On a motion to dismiss pursuant to CPLR 3211, the pleading is to be afforded a liberal construction (see CPLR 3026; Leon v Martinez, 84 NY2d 83, 87-88 [1994]) and the motion court must accord the plaintiff "the benefit of every possible favorable inference," accept the facts alleged in the petition/complaint as true, and "determine only whether the facts as alleged fit within any cognizable legal theory" (Leon v Martinez, 84 NY2d at 87-88). Moreover, under CPLR 305 (c), an amendment to correct a misnomer will be permitted "where the correct party defendant has been served with process, but under a misnomer, and where the misnomer could not possibly have misled the defendant concerning who it was that the plaintiff was in fact seeking to sue" (Creative Cabinet Corp. of Am. v Future Visions Computer Store, 140 AD2d 483, 484-485 [1988]; see Holster v Ross, 45 AD3d 640, 642 [2007]; Ober v Rye Town Hilton, 159 AD2d 16, 20 [1990]). These standards have been met here.

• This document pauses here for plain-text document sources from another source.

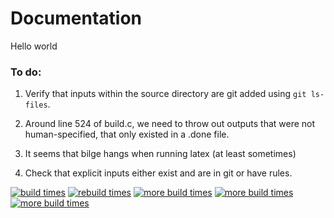 # Documentation

Hello world

### To do:

1. Verify that inputs within the source directory are git added using `git ls-files`.

2. Around line 524 of build.c, we need to throw out outputs that were
   not human-specified, that only existed in a .done file.

3. It seems that bilge hangs when running latex (at least sometimes)

6. Check that explicit inputs either exist and are in git or have rules.



<a href="building.pdf"><img src="building.png" alt="build times"></a>
<a href="rebuilding.pdf"><img src="rebuilding.png" alt="rebuild times"></a>
<a href="touching-c.pdf"><img src="touching-c.png" alt="more build times"></a>
<a href="touching-header.pdf"><img src="touching-header.png" alt="more build times"></a>
<a href="doing-nothing.pdf"><img src="doing-nothing.png" alt="more build times"></a>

The respondents, in an affidavit of the Village Administrator of the Village of Greenport, explained that the Village's water system was operated by the Village, and that the utility billing was done by village employees. While the respondents have steadfastly asserted that "Greenport Utilities" does not exist as an independent entity, "Greenport Utilities" is the name listed on the utility bills which, according to the Village Administrator, were sent to customers by village employees. Therefore, "Greenport Utilities" is the name under which the Village conducts business and under which it holds itself out as a provider of utility services (see Ober v Rye Town Hilton, 159 AD2d at 20-21; Creative Cabinet Corp. of Am. v Future Visions Computer Store, 140 AD2d at 484). Thus, by naming "Greenport Utilities, a Department of the Incorporated Village of Greenport," as a respondent/defendant in this matter, the petitioner fairly apprised the Village that it was the party that the proceeding and action was intended to affect; based upon the Village's undisputed use of the name "Greenport Utilities," the Village could not possibly have been misled as to whether it was or was not the intended party.

Moreover, it is undisputed that the petition/complaint was served upon the Village, as conceded by the Village Administrator (see Holster v Ross, 45 AD3d at 642; Lewis v R.H. Macy & Co., 213 AD2d 605 [1995]; cf. Smith v Giuffre Hyundai, Ltd., 60 AD3d 1040, 1041-1042 [2009]). Therefore, the petitioner's application pursuant to CPLR 305 (c) for leave to amend the petition/complaint and caption should have been granted, and that branch of the respondents' motion which was to dismiss the [*3]petition/complaint for failure to state a cause of action insofar as asserted against Greenport Utilities should have been denied (see Lewis v R.H. Macy & Co., 213 AD2d at 605-606; Ober v Rye Town Hilton, 159 AD2d at 20-21; Creative Cabinet Corp. of Am. v Future Visions Computer Store, 140 AD2d at 484; see also Holster v Ross, 45 AD3d at 643; cf. Smith v Giuffre Hyundai, Ltd., 60 AD3d at 1041-1042; Smith v Garo Enters., Inc., 60 AD3d 751 [2009]; Konstantinovic v I.T.M. Jumberca, 204 AD2d 403, 404-405 [1994]). Skelos, J.P., Covello, Balkin and Sgroi, JJ., concur.